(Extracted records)

╭──

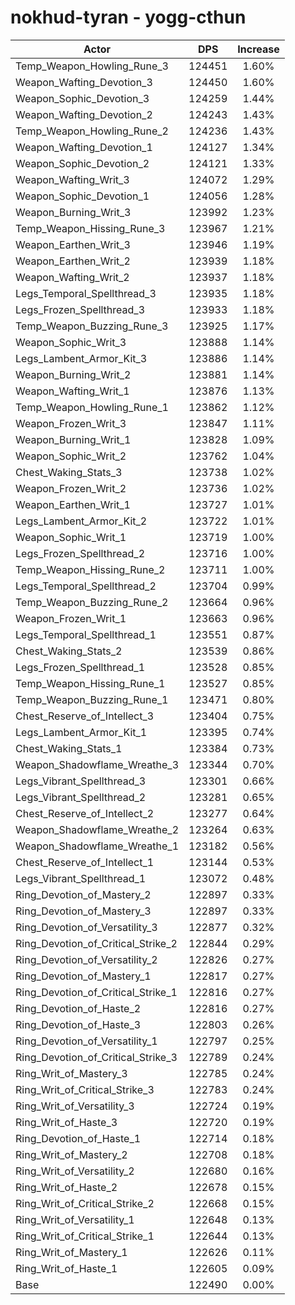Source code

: # nokhud-tyran - yogg-cthun
| Actor | DPS | Increase |
|---|:---:|:---:|
|Temp_Weapon_Howling_Rune_3|124451|1.60%|
|Weapon_Wafting_Devotion_3|124450|1.60%|
|Weapon_Sophic_Devotion_3|124259|1.44%|
|Weapon_Wafting_Devotion_2|124243|1.43%|
|Temp_Weapon_Howling_Rune_2|124236|1.43%|
|Weapon_Wafting_Devotion_1|124127|1.34%|
|Weapon_Sophic_Devotion_2|124121|1.33%|
|Weapon_Wafting_Writ_3|124072|1.29%|
|Weapon_Sophic_Devotion_1|124056|1.28%|
|Weapon_Burning_Writ_3|123992|1.23%|
|Temp_Weapon_Hissing_Rune_3|123967|1.21%|
|Weapon_Earthen_Writ_3|123946|1.19%|
|Weapon_Earthen_Writ_2|123939|1.18%|
|Weapon_Wafting_Writ_2|123937|1.18%|
|Legs_Temporal_Spellthread_3|123935|1.18%|
|Legs_Frozen_Spellthread_3|123933|1.18%|
|Temp_Weapon_Buzzing_Rune_3|123925|1.17%|
|Weapon_Sophic_Writ_3|123888|1.14%|
|Legs_Lambent_Armor_Kit_3|123886|1.14%|
|Weapon_Burning_Writ_2|123881|1.14%|
|Weapon_Wafting_Writ_1|123876|1.13%|
|Temp_Weapon_Howling_Rune_1|123862|1.12%|
|Weapon_Frozen_Writ_3|123847|1.11%|
|Weapon_Burning_Writ_1|123828|1.09%|
|Weapon_Sophic_Writ_2|123762|1.04%|
|Chest_Waking_Stats_3|123738|1.02%|
|Weapon_Frozen_Writ_2|123736|1.02%|
|Weapon_Earthen_Writ_1|123727|1.01%|
|Legs_Lambent_Armor_Kit_2|123722|1.01%|
|Weapon_Sophic_Writ_1|123719|1.00%|
|Legs_Frozen_Spellthread_2|123716|1.00%|
|Temp_Weapon_Hissing_Rune_2|123711|1.00%|
|Legs_Temporal_Spellthread_2|123704|0.99%|
|Temp_Weapon_Buzzing_Rune_2|123664|0.96%|
|Weapon_Frozen_Writ_1|123663|0.96%|
|Legs_Temporal_Spellthread_1|123551|0.87%|
|Chest_Waking_Stats_2|123539|0.86%|
|Legs_Frozen_Spellthread_1|123528|0.85%|
|Temp_Weapon_Hissing_Rune_1|123527|0.85%|
|Temp_Weapon_Buzzing_Rune_1|123471|0.80%|
|Chest_Reserve_of_Intellect_3|123404|0.75%|
|Legs_Lambent_Armor_Kit_1|123395|0.74%|
|Chest_Waking_Stats_1|123384|0.73%|
|Weapon_Shadowflame_Wreathe_3|123344|0.70%|
|Legs_Vibrant_Spellthread_3|123301|0.66%|
|Legs_Vibrant_Spellthread_2|123281|0.65%|
|Chest_Reserve_of_Intellect_2|123277|0.64%|
|Weapon_Shadowflame_Wreathe_2|123264|0.63%|
|Weapon_Shadowflame_Wreathe_1|123182|0.56%|
|Chest_Reserve_of_Intellect_1|123144|0.53%|
|Legs_Vibrant_Spellthread_1|123072|0.48%|
|Ring_Devotion_of_Mastery_2|122897|0.33%|
|Ring_Devotion_of_Mastery_3|122897|0.33%|
|Ring_Devotion_of_Versatility_3|122877|0.32%|
|Ring_Devotion_of_Critical_Strike_2|122844|0.29%|
|Ring_Devotion_of_Versatility_2|122826|0.27%|
|Ring_Devotion_of_Mastery_1|122817|0.27%|
|Ring_Devotion_of_Critical_Strike_1|122816|0.27%|
|Ring_Devotion_of_Haste_2|122816|0.27%|
|Ring_Devotion_of_Haste_3|122803|0.26%|
|Ring_Devotion_of_Versatility_1|122797|0.25%|
|Ring_Devotion_of_Critical_Strike_3|122789|0.24%|
|Ring_Writ_of_Mastery_3|122785|0.24%|
|Ring_Writ_of_Critical_Strike_3|122783|0.24%|
|Ring_Writ_of_Versatility_3|122724|0.19%|
|Ring_Writ_of_Haste_3|122720|0.19%|
|Ring_Devotion_of_Haste_1|122714|0.18%|
|Ring_Writ_of_Mastery_2|122708|0.18%|
|Ring_Writ_of_Versatility_2|122680|0.16%|
|Ring_Writ_of_Haste_2|122678|0.15%|
|Ring_Writ_of_Critical_Strike_2|122668|0.15%|
|Ring_Writ_of_Versatility_1|122648|0.13%|
|Ring_Writ_of_Critical_Strike_1|122644|0.13%|
|Ring_Writ_of_Mastery_1|122626|0.11%|
|Ring_Writ_of_Haste_1|122605|0.09%|
|Base|122490|0.00%|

╰──

### [What this task involves]
Transcribe the lines above exactly, setting aside any picture among them.

### [Response to this exercise]
Source code

: # nokhud-tyran - yogg-cthun
| Actor | DPS | Increase |
|---|:---:|:---:|
|Temp_Weapon_Howling_Rune_3|124451|1.60%|
|Weapon_Wafting_Devotion_3|124450|1.60%|
|Weapon_Sophic_Devotion_3|124259|1.44%|
|Weapon_Wafting_Devotion_2|124243|1.43%|
|Temp_Weapon_Howling_Rune_2|124236|1.43%|
|Weapon_Wafting_Devotion_1|124127|1.34%|
|Weapon_Sophic_Devotion_2|124121|1.33%|
|Weapon_Wafting_Writ_3|124072|1.29%|
|Weapon_Sophic_Devotion_1|124056|1.28%|
|Weapon_Burning_Writ_3|123992|1.23%|
|Temp_Weapon_Hissing_Rune_3|123967|1.21%|
|Weapon_Earthen_Writ_3|123946|1.19%|
|Weapon_Earthen_Writ_2|123939|1.18%|
|Weapon_Wafting_Writ_2|123937|1.18%|
|Legs_Temporal_Spellthread_3|123935|1.18%|
|Legs_Frozen_Spellthread_3|123933|1.18%|
|Temp_Weapon_Buzzing_Rune_3|123925|1.17%|
|Weapon_Sophic_Writ_3|123888|1.14%|
|Legs_Lambent_Armor_Kit_3|123886|1.14%|
|Weapon_Burning_Writ_2|123881|1.14%|
|Weapon_Wafting_Writ_1|123876|1.13%|
|Temp_Weapon_Howling_Rune_1|123862|1.12%|
|Weapon_Frozen_Writ_3|123847|1.11%|
|Weapon_Burning_Writ_1|123828|1.09%|
|Weapon_Sophic_Writ_2|123762|1.04%|
|Chest_Waking_Stats_3|123738|1.02%|
|Weapon_Frozen_Writ_2|123736|1.02%|
|Weapon_Earthen_Writ_1|123727|1.01%|
|Legs_Lambent_Armor_Kit_2|123722|1.01%|
|Weapon_Sophic_Writ_1|123719|1.00%|
|Legs_Frozen_Spellthread_2|123716|1.00%|
|Temp_Weapon_Hissing_Rune_2|123711|1.00%|
|Legs_Temporal_Spellthread_2|123704|0.99%|
|Temp_Weapon_Buzzing_Rune_2|123664|0.96%|
|Weapon_Frozen_Writ_1|123663|0.96%|
|Legs_Temporal_Spellthread_1|123551|0.87%|
|Chest_Waking_Stats_2|123539|0.86%|
|Legs_Frozen_Spellthread_1|123528|0.85%|
|Temp_Weapon_Hissing_Rune_1|123527|0.85%|
|Temp_Weapon_Buzzing_Rune_1|123471|0.80%|
|Chest_Reserve_of_Intellect_3|123404|0.75%|
|Legs_Lambent_Armor_Kit_1|123395|0.74%|
|Chest_Waking_Stats_1|123384|0.73%|
|Weapon_Shadowflame_Wreathe_3|123344|0.70%|
|Legs_Vibrant_Spellthread_3|123301|0.66%|
|Legs_Vibrant_Spellthread_2|123281|0.65%|
|Chest_Reserve_of_Intellect_2|123277|0.64%|
|Weapon_Shadowflame_Wreathe_2|123264|0.63%|
|Weapon_Shadowflame_Wreathe_1|123182|0.56%|
|Chest_Reserve_of_Intellect_1|123144|0.53%|
|Legs_Vibrant_Spellthread_1|123072|0.48%|
|Ring_Devotion_of_Mastery_2|122897|0.33%|
|Ring_Devotion_of_Mastery_3|122897|0.33%|
|Ring_Devotion_of_Versatility_3|122877|0.32%|
|Ring_Devotion_of_Critical_Strike_2|122844|0.29%|
|Ring_Devotion_of_Versatility_2|122826|0.27%|
|Ring_Devotion_of_Mastery_1|122817|0.27%|
|Ring_Devotion_of_Critical_Strike_1|122816|0.27%|
|Ring_Devotion_of_Haste_2|122816|0.27%|
|Ring_Devotion_of_Haste_3|122803|0.26%|
|Ring_Devotion_of_Versatility_1|122797|0.25%|
|Ring_Devotion_of_Critical_Strike_3|122789|0.24%|
|Ring_Writ_of_Mastery_3|122785|0.24%|
|Ring_Writ_of_Critical_Strike_3|122783|0.24%|
|Ring_Writ_of_Versatility_3|122724|0.19%|
|Ring_Writ_of_Haste_3|122720|0.19%|
|Ring_Devotion_of_Haste_1|122714|0.18%|
|Ring_Writ_of_Mastery_2|122708|0.18%|
|Ring_Writ_of_Versatility_2|122680|0.16%|
|Ring_Writ_of_Haste_2|122678|0.15%|
|Ring_Writ_of_Critical_Strike_2|122668|0.15%|
|Ring_Writ_of_Versatility_1|122648|0.13%|
|Ring_Writ_of_Critical_Strike_1|122644|0.13%|
|Ring_Writ_of_Mastery_1|122626|0.11%|
|Ring_Writ_of_Haste_1|122605|0.09%|
|Base|122490|0.00%|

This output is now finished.